On a univariate analysis, there was an association between higher fiber intake (HR = 0.87; 95% CI, 0.8-0.94) and higher fiber intake density (HR = 0.85; 95% CI, 0.74-0.97) and a lower risk for MACE.
In the multivariable analysis, higher fiber intake was predictive of a lower risk for MACE (adjusted HR = 0.89; 95% CI, 0.81-0.97). This association was independent of other clinical, demographic, biochemical, hemodynamic, adequacy parameters, dietary protein, energy intake and inflammatory and cardiac markers.
Fiber intake density remained significantly associated with MACE as a continuous variable (aHR = 0.87; 95% CI, 0.77-0.99) and when stratified into tertiles. There was an increased risk for MACE in participants in the lower tertile (aHR = 1.78, 95% CI, 1.13-2.8) compared with the upper tertile.

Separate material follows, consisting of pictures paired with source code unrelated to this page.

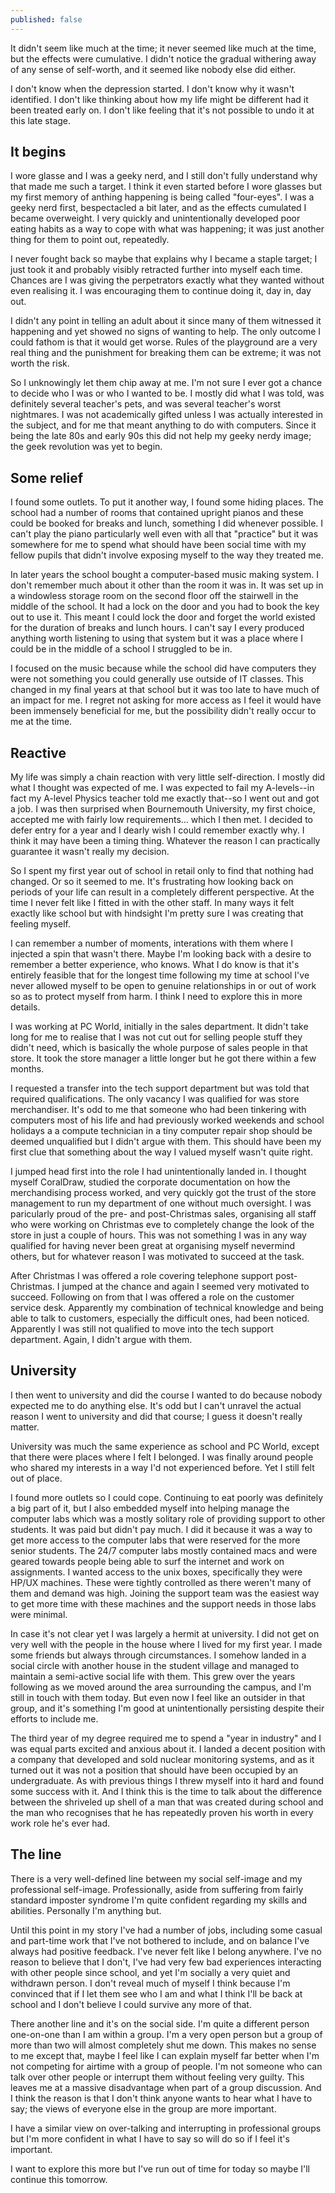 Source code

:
 ```yaml
---
published: false
---
```

It didn't seem like much at the time; it never seemed like much at the time, but the effects were cumulative. I didn't notice the gradual withering away of any sense of self-worth, and it seemed like nobody else did either.

I don't know when the depression started. I don't know why it wasn't identified. I don't like thinking about how my life might be different had it been treated early on. I don't like feeling that it's not possible to undo it at this late stage.

## It begins

I wore glasse and I was a geeky nerd, and I still don't fully understand why that made me such a target. I think it even started before I wore glasses but my first memory of anthing happening is being called "four-eyes". I was a geeky nerd first, bespectacled a bit later, and as the effects cumulated I became overweight. I very quickly and unintentionally developed poor eating habits as a way to cope with what was happening; it was just another thing for them to point out, repeatedly.

I never fought back so maybe that explains why I became a staple target; I just took it and probably visibly retracted further into myself each time. Chances are I was giving the perpetrators exactly what they wanted without even realising it. I was encouraging them to continue doing it, day in, day out.

I didn't any point in telling an adult about it since many of them witnessed it happening and yet showed no signs of wanting to help. The only outcome I could fathom is that it would get worse. Rules of the playground are a very real thing and the punishment for breaking them can be extreme; it was not worth the risk.

So I unknowingly let them chip away at me. I'm not sure I ever got a chance to decide who I was or who I wanted to be. I mostly did what I was told, was definitely several teacher's pets, and was several teacher's worst nightmares. I was not academically gifted unless I was actually interested in the subject, and for me that meant anything to do with computers. Since it being the late 80s and early 90s this did not help my geeky nerdy image; the geek revolution was yet to begin.

## Some relief

I found some outlets. To put it another way, I found some hiding places. The school had a number of rooms that contained upright pianos and these could be booked for breaks and lunch, something I did whenever possible. I can't play the piano particularly well even with all that "practice" but it was somewhere for me to spend what should have been social time with my fellow pupils that didn't involve exposing myself to the way they treated me.

In later years the school bought a computer-based music making system. I don't remember much about it other than the room it was in. It was set up in a windowless storage room on the second floor off the stairwell in the middle of the school. It had a lock on the door and you had to book the key out to use it. This meant I could lock the door and forget the world existed for the duration of breaks and lunch hours. I can't say I every produced anything worth listening to using that system but it was a place where I could be in the middle of a school I struggled to be in.

I focused on the music because while the school did have computers they were not something you could generally use outside of IT classes. This changed in my final years at that school but it was too late to have much of an impact for me. I regret not asking for more access as I feel it would have been immensely beneficial for me, but the possibility didn't really occur to me at the time.

## Reactive

My life was simply a chain reaction with very little self-direction. I mostly did what I thought was expected of me. I was expected to fail my A-levels--in fact my A-level Physics teacher told me exactly that--so I went out and got a job. I was then surprised when Bournemouth University, my first choice, accepted me with fairly low requirements... which I then met. I decided to defer entry for a year and I dearly wish I could remember exactly why. I think it may have been a timing thing. Whatever the reason I can practically guarantee it wasn't really my decision.

So I spent my first year out of school in retail only to find that nothing had changed. Or so it seemed to me. It's frustrating how looking back on periods of your life can result in a completely different perspective. At the time I never felt like I fitted in with the other staff. In many ways it felt exactly like school but with hindsight I'm pretty sure I was creating that feeling myself.

I can remember a number of moments, interations with them where I injected a spin that wasn't there. Maybe I'm looking back with a desire to remember a better experience, who knows. What I do know is that it's entirely feasible that for the longest time following my time at school I've never allowed myself to be open to genuine relationships in or out of work so as to protect myself from harm. I think I need to explore this in more details.

I was working at PC World, initially in the sales department. It didn't take long for me to realise that I was not cut out for selling people stuff they didn't need, which is basically the whole purpose of sales people in that store. It took the store manager a little longer but he got there within a few months.

I requested a transfer into the tech support department but was told that required qualifications. The only vacancy I was qualified for was store merchandiser. It's odd to me that someone who had been tinkering with computers most of his life and had previously worked weekends and school holidays a a compute technician in a tiny computer repair shop should be deemed unqualified but I didn't argue with them. This should have been my first clue that something about the way I valued myself wasn't quite right.

I jumped head first into the role I had unintentionally landed in. I thought myself CoralDraw, studied the corporate documentation on how the merchandising process worked, and very quickly got the trust of the store management to run my department of one without much oversight. I was paricularly proud of the pre- and post-Christmas sales, organising all staff who were working on Christmas eve to completely change the look of the store in just a couple of hours. This was not something I was in any way qualified for having never been great at organising myself nevermind others, but for whatever reason I was motivated to succeed at the task.

After Christmas I was offered a role covering telephone support post-Christmas. I jumped at the chance and again I seemed very motivated to succeed. Following on from that I was offered a role on the customer service desk. Apparently my combination of technical knowledge and being able to talk to customers, especially the difficult ones, had been noticed. Apparently I was still not qualified to move into the tech support department. Again, I didn't argue with them.

## University

I then went to university and did the course I wanted to do because nobody expected me to do anything else. It's odd but I can't unravel the actual reason I went to university and did that course; I guess it doesn't really matter.

University was much the same experience as school and PC World, except that there were places where I felt I belonged. I was finally around people who shared my interests in a way I'd not experienced before. Yet I still felt out of place.

I found more outlets so I could cope. Continuing to eat poorly was definitely a big part of it, but I also embedded myself into helping manage the computer labs which was a mostly solitary role of providing support to other students. It was paid but didn't pay much. I did it because it was a way to get more access to the computer labs that were reserved for the more senior students. The 24/7 computer labs mostly contained macs and were geared towards people being able to surf the internet and work on assignments. I wanted access to the unix boxes, specifically they were HP/UX machines. These were tightly controlled as there weren't many of them and demand was high. Joining the support team was the easiest way to get more time with these machines and the support needs in those labs were minimal.

In case it's not clear yet I was largely a hermit at university. I did not get on very well with the people in the house where I lived for my first year. I made some friends but always through circumstances. I somehow landed in a social circle with another house in the student village and managed to maintain a semi-active social life with them. This grew over the years following as we moved around the area surrounding the campus, and I'm still in touch with them today. But even now I feel like an outsider in that group, and it's something I'm good at unintentionally persisting despite their efforts to include me.

The third year of my degree required me to spend a "year in industry" and I was equal parts excited and anxious about it. I landed a decent position with a company that developed and sold nuclear monitoring systems, and as it turned out it was not a position that should have been occupied by an undergraduate. As with previous things I threw myself into it hard and found some success with it. And I think this is the time to talk about the difference between the shriveled up shell of a man that was created during school and the man who recognises that he has repeatedly proven his worth in every work role he's ever had.

## The line

There is a very well-defined line between my social self-image and my professional self-image. Professionally, aside from suffering from fairly standard imposter syndrome I'm quite confident regarding my skills and abilities. Personally I'm anything but.

Until this point in my story I've had a number of jobs, including some casual and part-time work that I've not bothered to include, and on balance I've always had positive feedback. I've never felt like I belong anywhere. I've no reason to believe that I don't, I've had very few bad experiences interacting with other people since school, and yet I'm socially a very quiet and withdrawn person. I don't reveal much of myself I think because I'm convinced that if I let them see who I am and what I think I'll be back at school and I don't believe I could survive any more of that.

There another line and it's on the social side. I'm quite a different person one-on-one than I am within a group. I'm a very open person but a group of more than two will almost completely shut me down. This makes no sense to me except that, maybe I feel like I can explain myself far better when I'm not competing for airtime with a group of people. I'm not someone who can talk over other people or interrupt them without feeling very guilty. This leaves me at a massive disadvantage when part of a group discussion. And I think the reason is that I don't think anyone wants to hear what I have to say; the views of everyone else in the group are more important.

I have a similar view on over-talking and interrupting in professional groups but I'm more confident in what I have to say so will do so if I feel it's important.

I want to explore this more but I've run out of time for today so maybe I'll continue this tomorrow.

“High dietary fiber intake and high fiber nutrient density were associated with less inflammation, less myocardial hypertrophy and injury and predicted a lower risk of MACE in the dialysis population,” Wang said.
“These findings form an important basis to conduct a randomized controlled trial to evaluate the effects of fiber supplementation on cardiovascular outcomes in dialysis patients,” she added. – by Alaina Tedesco
Wang AYM, et al. FR-OR126. Presented at: ASN Kidney Week; Oct. 23-28, 2018; San Diego.